Frank started, and looked very grave as he said hurriedly to his brother—

“Good-night, lad. I won’t likely be able to get out to-morrow to talk over this matter of the fortune. Fires are usually bad in that neighbourhood. Look well after mother. Good-night.”

In another moment he was gone.

And well might Frank look grave, for when a fireman is called to a fire in Tooley Street, or any part of the docks, he knows that he is about to enter into the thickest of the Great Fight. To ordinary fires he goes light-heartedly—as a bold trooper gallops to a skirmish, but to a fire in the neighbourhood of the docks he goes with something of the feeling which must fill the breast of every brave soldier on the eve of a great battle.


Chapter Thirty Two.

The Fire in Tooley Street.

One of those great calamities which visit us once or twice, it may be, in a century, descended upon London on Saturday, the 22nd of June, 1861. It was the sudden, and for the time, overwhelming, attack of an old and unconquerable enemy, who found us, as usual, inadequately prepared to meet him.

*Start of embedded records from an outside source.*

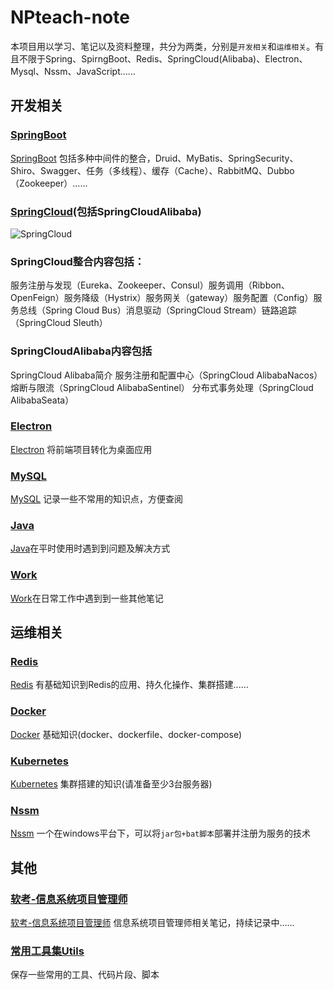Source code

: # NPteach-note
本项目用以学习、笔记以及资料整理，共分为两类，分别是`开发相关`和`运维相关`。有且不限于Spring、SpirngBoot、Redis、SpringCloud(Alibaba)、Electron、Mysql、Nssm、JavaScript......
## 开发相关
### [SpringBoot](./SpringBoot)
[SpringBoot](./SpringBoot) 包括多种中间件的整合，Druid、MyBatis、SpringSecurity、Shiro、Swagger、任务（多线程）、缓存（Cache）、RabbitMQ、Dubbo（Zookeeper）......
### [SpringCloud](./SpringCloud)(包括SpringCloudAlibaba)
![SpringCloud](./README.assets/1609683765035_image.png)
### SpringCloud整合内容包括：
服务注册与发现（Eureka、Zookeeper、Consul）服务调用（Ribbon、OpenFeign）服务降级（Hystrix）服务网关（gateway）服务配置（Config）服务总线（Spring Cloud Bus）消息驱动（SpringCloud Stream）链路追踪（SpringCloud Sleuth）
### SpringCloudAlibaba内容包括
SpringCloud Alibaba简介
服务注册和配置中心（SpringCloud AlibabaNacos）
熔断与限流（SpringCloud AlibabaSentinel）
分布式事务处理（SpringCloud AlibabaSeata）
### [Electron](./Electron.md)
[Electron](./Electron.md) 将前端项目转化为桌面应用
### [MySQL](./MySQL.md)
[MySQL](./MySQL.md) 记录一些不常用的知识点，方便查阅
### [Java](./Java.md)
[Java](./Java.md)在平时使用时遇到到问题及解决方式
### [Work](./Work.md)
[Work](./Work.md)在日常工作中遇到到一些其他笔记
## 运维相关
### [Redis](./Redis.md)
[Redis](./Redis.md) 有基础知识到Redis的应用、持久化操作、集群搭建......
### [Docker](./Docker.md)
[Docker](./Docker.md) 基础知识(docker、dockerfile、docker-compose)
### [Kubernetes](./Kubernetes.md)
[Kubernetes](./Kubernetes.md) 集群搭建的知识(请准备至少3台服务器)
### [Nssm](./Nssm.md)
[Nssm](./Nssm.md) 一个在windows平台下，可以将`jar包+bat脚本`部署并注册为服务的技术
## 其他
### [软考-信息系统项目管理师](./PM.md)
[软考-信息系统项目管理师](./PM.md) 信息系统项目管理师相关笔记，持续记录中......
### [常用工具集Utils](./Utils.md)
保存一些常用的工具、代码片段、脚本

Fire has fought with us and fed upon us since we became a nation, and yet, despite all our efforts, its flames are at this day more furious than ever. There are more fires daily in London now than there ever were before. Has this foe been properly met? is a question which naturally arises out of this fact. Referring to the beautiful organisation of the present Fire Brigade, the ability of its chiefs and the courage of its men, the answer is, Yes, decidedly. But referring to the strength of the brigade; to the munitions of war in the form of water; to the means of conveyance in the form of mains; to the system of check in the shape of an effective Act in reference to partition-walls and moderately-sized warehouses; to the means of prevention in the shape of prohibitions and regulations in regard to inflammable substances—referring to all these things, the answer to the question, “Has the foe been properly met?” is emphatically, No.